Road pricing: Position coaches with politicians, says UKCOA

Road pricing and coaches

Road pricing has been touted as what will plug the void in fuel duty revenue created by a move to zero-emission. Such a shift may feel years away for many in the coach industry. But it is vital that a case highlighting coaches’ wider environmental credentials and the need to reward them through road pricing incentivisation is put to government before any long-lasting decisions are made.

That is the view of the UK Coach Operators Association (UKCOA). It sees road pricing as inevitable. Vice-Chair and Managing Director of Mitcham Belle Coaches Kevin Wilde has looked closely into the implications of a reduction in fuel duty receipts. It is likely that as the use of diesel and petrol falls away, there will ultimately be a tax revenue hole of up to £40bn per annum to fill.

Road pricing likely – but coaches must be treated favourably

“That has to be compensated for somehow. The easiest way is through road pricing,” says Kevin. Professional services network KPMG agrees. Like UKCOA, it notes that road user charging is already in place in the UK through schemes including those related to pollution, such as London’s Low Emission Zone.

The future of road pricing was published by KPMG in May. It describes the current UK road pricing landscape as “disjointed and uncoordinated.” KPMG expects road user charging to spread. The move away from fossil fuels is one of the reasons it cites for that. The need to tackle congestion and environmental concerns are others.

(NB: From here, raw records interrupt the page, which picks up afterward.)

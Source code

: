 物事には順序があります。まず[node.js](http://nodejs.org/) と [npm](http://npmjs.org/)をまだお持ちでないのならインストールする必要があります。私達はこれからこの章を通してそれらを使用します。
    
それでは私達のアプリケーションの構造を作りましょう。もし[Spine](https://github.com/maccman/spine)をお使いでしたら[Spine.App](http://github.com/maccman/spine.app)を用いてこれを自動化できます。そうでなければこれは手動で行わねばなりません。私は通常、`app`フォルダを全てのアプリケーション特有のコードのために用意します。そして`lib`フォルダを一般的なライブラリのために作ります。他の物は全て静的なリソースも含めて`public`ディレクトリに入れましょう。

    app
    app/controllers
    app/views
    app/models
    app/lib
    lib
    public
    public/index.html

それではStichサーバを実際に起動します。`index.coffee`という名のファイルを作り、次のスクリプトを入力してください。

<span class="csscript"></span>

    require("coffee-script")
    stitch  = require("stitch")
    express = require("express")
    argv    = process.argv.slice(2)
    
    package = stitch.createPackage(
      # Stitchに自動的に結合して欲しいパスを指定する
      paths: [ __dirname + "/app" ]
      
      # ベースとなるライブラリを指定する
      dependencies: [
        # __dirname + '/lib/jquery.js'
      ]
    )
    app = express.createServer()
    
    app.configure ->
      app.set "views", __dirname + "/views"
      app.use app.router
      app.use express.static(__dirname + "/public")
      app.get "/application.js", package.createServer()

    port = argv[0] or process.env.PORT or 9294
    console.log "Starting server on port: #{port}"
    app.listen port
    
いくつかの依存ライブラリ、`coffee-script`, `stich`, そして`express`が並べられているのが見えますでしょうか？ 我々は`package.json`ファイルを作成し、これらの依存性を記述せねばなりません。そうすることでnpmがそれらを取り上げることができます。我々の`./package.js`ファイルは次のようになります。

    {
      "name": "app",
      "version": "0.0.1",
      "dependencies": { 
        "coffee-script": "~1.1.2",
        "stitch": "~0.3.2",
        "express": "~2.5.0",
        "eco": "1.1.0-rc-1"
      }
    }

Road pricing implications on coaches
UKCOA believes that road pricing is inevitable, but it wants to see coaches – whether diesel or zero-emission – treated favourably

That is part of why UKCOA believes it is imperative that the coach industry formulates a position on road pricing and makes a case for any such mechanism’s impact on the sector to be minimised.

Such an approach was floated in March by the Confederation of Passenger Transport (CPT). Its coach strategy, Backing Britain’s Coaches, calls for the mode to be exempt from road user charging entirely.

UKCOA’s stance is similar. Besides advocating the minimisation of any impact of road pricing on the coach industry, it adds that there is a case for all or at least some coaches, depending on emission level, to be either exempted from fuel duty or to receive a partial rebate to encourage use of the mode and to further the environmental positives that doing so brings.

Transition to zero-emission coaches not easy across the board

The difficulty in transitioning coaches from diesel must be borne in mind by the government as part of road pricing’s likely incentivisation of zero-emission, UKCOA believes. Ensuring that the coach sector is not punished because of its challenging route away from fossil fuels is imperative.

Once barriers to widespread adoption of zero-emission coaches are surmounted, UKCOA Chair Stephen Telling believes that many of its members will invest in such vehicles. He points to the number of Euro VI examples that are in their fleets as indication of the willingness to spend.

Positioning the coach sector as part of the solution to environmental worries is key among work that the industry will need to do in relation to road pricing. “If the government is serious about modal shift, it must introduce incentives that make travel by shared transport cheaper,” says Stephen.

“Enabling coaches to use priced roads at 50% of the rate of a car would be one way to go. We could then argue for a fuel duty rebate for Euro VI coaches. It would all need to be negotiated.”

Road pricing and how it may apply to coaches
UKCOA wants politicians to remember the contribution to environmental policies that increased utilisation of coach travel can make to policies

The contribution that those coaches already make to air quality must not be forgotten during any transition period towards road user charging, adds Kevin.

That stage in a worst-case scenario could see diesel coaches paying both fuel duty and a road pricing tariff.

A prominent UKCOA member that runs a fleet of entirely Euro VI coaches has long questioned why operators in its position get nothing in return for such a level of investment.

Kevin suggests that businesses with the most environmentally friendly diesel coaches could benefit from an overall approach to vehicle taxation that continues to incentivise their use over older vehicles while the transition to zero-emission and road pricing is underway.

Work on shaping road pricing policy must consider coaches

UKCOA believes that the need is clear to start preliminary work making a case for the favourable treatment of coaches by any road pricing scheme. Despite engagement by the industry and its representatives over the course of the COVID-19 pandemic, there remains scepticism about how well politicians understand it.

“We have got to be in the foreground, saying to politicians: ‘This is a massive opportunity for us to help you, and for you to help us’,” says Stephen.

Kevin sums up the position. He believes that the sector should engage with government and put forward how it has a role in helping to deliver on environmental and sustainability agendas. “But we must communicate that there are things that have to change for us to form part of the solution while not undermining the coach industry’s financial health.”